Problem requirements: Copy all entries verbatim and keep any pictures out of the copy.

(Saved entries)
━━━━━━━━━━━━━━━━━━━━

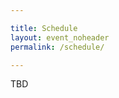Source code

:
 ```yaml
---

title: Schedule
layout: event_noheader
permalink: /schedule/

---
```


TBD
<!--
<a id="sched-embed" href="https://owasp2023globalappsecdc.sched.com/" data-sched-sidebar="no">View the OWASP 2023 Global AppSec DC schedule &amp; directory.</a><script type="text/javascript" src="https://owasp2023globalappsecdc.sched.com/js/embed.js"></script>
-->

━━━━━━━━━━━━━━━━━━━━

Response area:
Source code

:
 ```yaml
---

title: Schedule
layout: event_noheader
permalink: /schedule/

---
```


TBD
<!--
<a id="sched-embed" href="https://owasp2023globalappsecdc.sched.com/" data-sched-sidebar="no">View the OWASP 2023 Global AppSec DC schedule &amp; directory.</a><script type="text/javascript" src="https://owasp2023globalappsecdc.sched.com/js/embed.js"></script>
-->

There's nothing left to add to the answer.